By Arthur L. Baehr, Leon J. Kauffman, Emmanuel G. Charles, Ronald J. Baker, Paul E. Stackelberg, Mark A. Ayers, and Otto S. Zapecza U.S. Geological Survey, West Trenton, New Jersey

This report is available in pdf format: pdf Baehr.pdf 80KB

ABSTRACT

Results of three studies in New Jersey demonstrate that analysis of samples collected throughout the hydrologic cycle can improve understanding of the sources of volatile organic compounds (VOCs) in ambient ground water.

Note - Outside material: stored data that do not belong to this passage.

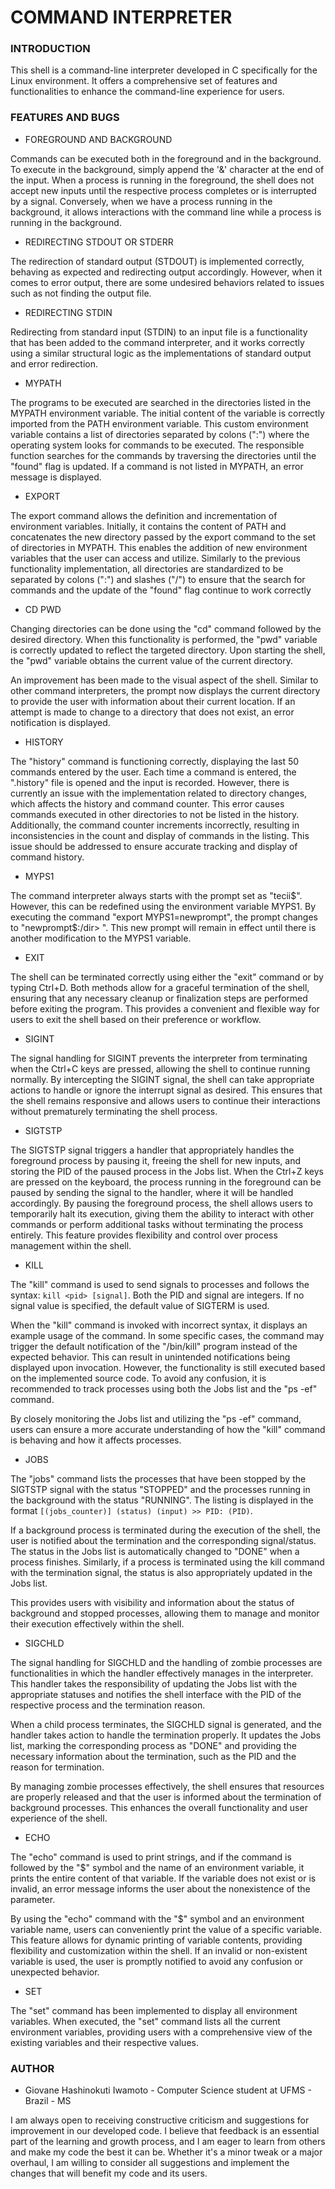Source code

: # COMMAND INTERPRETER

### **INTRODUCTION**

This shell is a command-line interpreter developed in C specifically for the Linux environment. It offers a comprehensive set of features and functionalities to enhance the command-line experience for users.

### **FEATURES AND BUGS**

- FOREGROUND AND BACKGROUND

Commands can be executed both in the foreground and in the background. To execute in the background, simply append the '&' character at the end of the input. When a process is running in the foreground, the shell does not accept new inputs until the respective process completes or is interrupted by a signal. Conversely, when we have a process running in the background, it allows interactions with the command line while a process is running in the background.

- REDIRECTING STDOUT OR STDERR

The redirection of standard output (STDOUT) is implemented correctly, behaving as expected and redirecting output accordingly. However, when it comes to error output, there are some undesired behaviors related to issues such as not finding the output file.

- REDIRECTING STDIN

Redirecting from standard input (STDIN) to an input file is a functionality that has been added to the command interpreter, and it works correctly using a similar structural logic as the implementations of standard output and error redirection.

- MYPATH

The programs to be executed are searched in the directories listed in the MYPATH environment variable. The initial content of the variable is correctly imported from the PATH environment variable. This custom environment variable contains a list of directories separated by colons (":") where the operating system looks for commands to be executed. The responsible function searches for the commands by traversing the directories until the "found" flag is updated. If a command is not listed in MYPATH, an error message is displayed.

- EXPORT

The export command allows the definition and incrementation of environment variables. Initially, it contains the content of PATH and concatenates the new directory passed by the export command to the set of directories in MYPATH. This enables the addition of new environment variables that the user can access and utilize. Similarly to the previous functionality implementation, all directories are standardized to be separated by colons (":") and slashes ("/") to ensure that the search for commands and the update of the "found" flag continue to work correctly

- CD PWD

Changing directories can be done using the "cd" command followed by the desired directory. When this functionality is performed, the "pwd" variable is correctly updated to reflect the targeted directory. Upon starting the shell, the "pwd" variable obtains the current value of the current directory.

An improvement has been made to the visual aspect of the shell. Similar to other command interpreters, the prompt now displays the current directory to provide the user with information about their current location. If an attempt is made to change to a directory that does not exist, an error notification is displayed.

- HISTORY

The "history" command is functioning correctly, displaying the last 50 commands entered by the user. Each time a command is entered, the ".history" file is opened and the input is recorded. However, there is currently an issue with the implementation related to directory changes, which affects the history and command counter. This error causes commands executed in other directories to not be listed in the history. Additionally, the command counter increments incorrectly, resulting in inconsistencies in the count and display of commands in the listing. This issue should be addressed to ensure accurate tracking and display of command history.

- MYPS1

The command interpreter always starts with the prompt set as "tecii$". However, this can be redefined using the environment variable MYPS1. By executing the command "export MYPS1=newprompt", the prompt changes to "newprompt$:/dir> ". This new prompt will remain in effect until there is another modification to the MYPS1 variable.

- EXIT

The shell can be terminated correctly using either the "exit" command or by typing Ctrl+D. Both methods allow for a graceful termination of the shell, ensuring that any necessary cleanup or finalization steps are performed before exiting the program. This provides a convenient and flexible way for users to exit the shell based on their preference or workflow.

- SIGINT

The signal handling for SIGINT prevents the interpreter from terminating when the Ctrl+C keys are pressed, allowing the shell to continue running normally. By intercepting the SIGINT signal, the shell can take appropriate actions to handle or ignore the interrupt signal as desired. This ensures that the shell remains responsive and allows users to continue their interactions without prematurely terminating the shell process.

- SIGTSTP

The SIGTSTP signal triggers a handler that appropriately handles the foreground process by pausing it, freeing the shell for new inputs, and storing the PID of the paused process in the Jobs list. When the Ctrl+Z keys are pressed on the keyboard, the process running in the foreground can be paused by sending the signal to the handler, where it will be handled accordingly. By pausing the foreground process, the shell allows users to temporarily halt its execution, giving them the ability to interact with other commands or perform additional tasks without terminating the process entirely. This feature provides flexibility and control over process management within the shell.

- KILL

The "kill" command is used to send signals to processes and follows the syntax: `kill <pid> [signal]`. Both the PID and signal are integers. If no signal value is specified, the default value of SIGTERM is used.

When the "kill" command is invoked with incorrect syntax, it displays an example usage of the command. In some specific cases, the command may trigger the default notification of the "/bin/kill" program instead of the expected behavior. This can result in unintended notifications being displayed upon invocation. However, the functionality is still executed based on the implemented source code. To avoid any confusion, it is recommended to track processes using both the Jobs list and the "ps -ef" command.

By closely monitoring the Jobs list and utilizing the "ps -ef" command, users can ensure a more accurate understanding of how the "kill" command is behaving and how it affects processes.

- JOBS

The "jobs" command lists the processes that have been stopped by the SIGTSTP signal with the status "STOPPED" and the processes running in the background with the status "RUNNING". The listing is displayed in the format `[(jobs_counter)] (status) (input) >> PID: (PID)`.

If a background process is terminated during the execution of the shell, the user is notified about the termination and the corresponding signal/status. The status in the Jobs list is automatically changed to "DONE" when a process finishes. Similarly, if a process is terminated using the kill command with the termination signal, the status is also appropriately updated in the Jobs list.

This provides users with visibility and information about the status of background and stopped processes, allowing them to manage and monitor their execution effectively within the shell.

- SIGCHLD

The signal handling for SIGCHLD and the handling of zombie processes are functionalities in which the handler effectively manages in the interpreter. This handler takes the responsibility of updating the Jobs list with the appropriate statuses and notifies the shell interface with the PID of the respective process and the termination reason.

When a child process terminates, the SIGCHLD signal is generated, and the handler takes action to handle the termination properly. It updates the Jobs list, marking the corresponding process as "DONE" and providing the necessary information about the termination, such as the PID and the reason for termination.

By managing zombie processes effectively, the shell ensures that resources are properly released and that the user is informed about the termination of background processes. This enhances the overall functionality and user experience of the shell.

- ECHO

The "echo" command is used to print strings, and if the command is followed by the "$" symbol and the name of an environment variable, it prints the entire content of that variable. If the variable does not exist or is invalid, an error message informs the user about the nonexistence of the parameter.

By using the "echo" command with the "$" symbol and an environment variable name, users can conveniently print the value of a specific variable. This feature allows for dynamic printing of variable contents, providing flexibility and customization within the shell. If an invalid or non-existent variable is used, the user is promptly notified to avoid any confusion or unexpected behavior.

- SET

The "set" command has been implemented to display all environment variables. When executed, the "set" command lists all the current environment variables, providing users with a comprehensive view of the existing variables and their respective values.

### **AUTHOR**

- Giovane Hashinokuti Iwamoto - Computer Science student at UFMS - Brazil - MS

I am always open to receiving constructive criticism and suggestions for improvement in our developed code. I believe that feedback is an essential part of the learning and growth process, and I am eager to learn from others and make my code the best it can be. Whether it's a minor tweak or a major overhaul, I am willing to consider all suggestions and implement the changes that will benefit my code and its users.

Results of the first study indicate that atmospheric concentrations of methyl-tert butyl ether (MTBE) are sufficiently high to cause detection in ground water, whereas atmospheric concentrations of the chlorinated VOCs trichloromethane (chloroform), 1,1,1-trichloroethane (TCA), and tetrachloroethene (PCE) are not. Results of analysis of unsaturated-zone gas and ground-water samples indicate that point sources of MTBE, such as spills or infiltration of urban runoff, are also prevalent and that these are the only possible sources of the chlorinated compounds. In the second study, VOC concentrations in three ground-water monitoring networks in a surficial aquifer were compared. Although it was anticipated that deeper ground water from the public supply wells would be associated with less frequent detections and lower concentrations of VOCs than water from the shallower observation wells, the opposite was found for many chlorinated VOCs. The integration of chlorinated VOCs from multiple point sources within the larger contributing areas of the public supply wells may explain this result. Chloroform, however, is detected frequently throughout the ground-water- monitoring network, indicating that its sources are widespread. MTBE is detected less frequently in observation wells that tap 10- to 15-year-old ground water than in shallow observation wells that tap recently recharged ground water and public supply wells. This result is not contradictory because some of the ground water in a given sample from a public supply well would have been recharged during the past 10 years, a period of increased MTBE use due to oxygenated-fuel programs. In the third study, the occurrence of MTBE in a lake, caused by the use of gasoline-powered watercraft, may explain the frequent occurrence of MTBE in samples from lakeside wells in the fractured-rock aquifer. The probable lake/well interaction complicates investigations of ground-water contamination with MTBE due to fuel spillage because of the difficulty of determining point-source plume dimensions with a nonpoint-source signature superimposed on the ground water.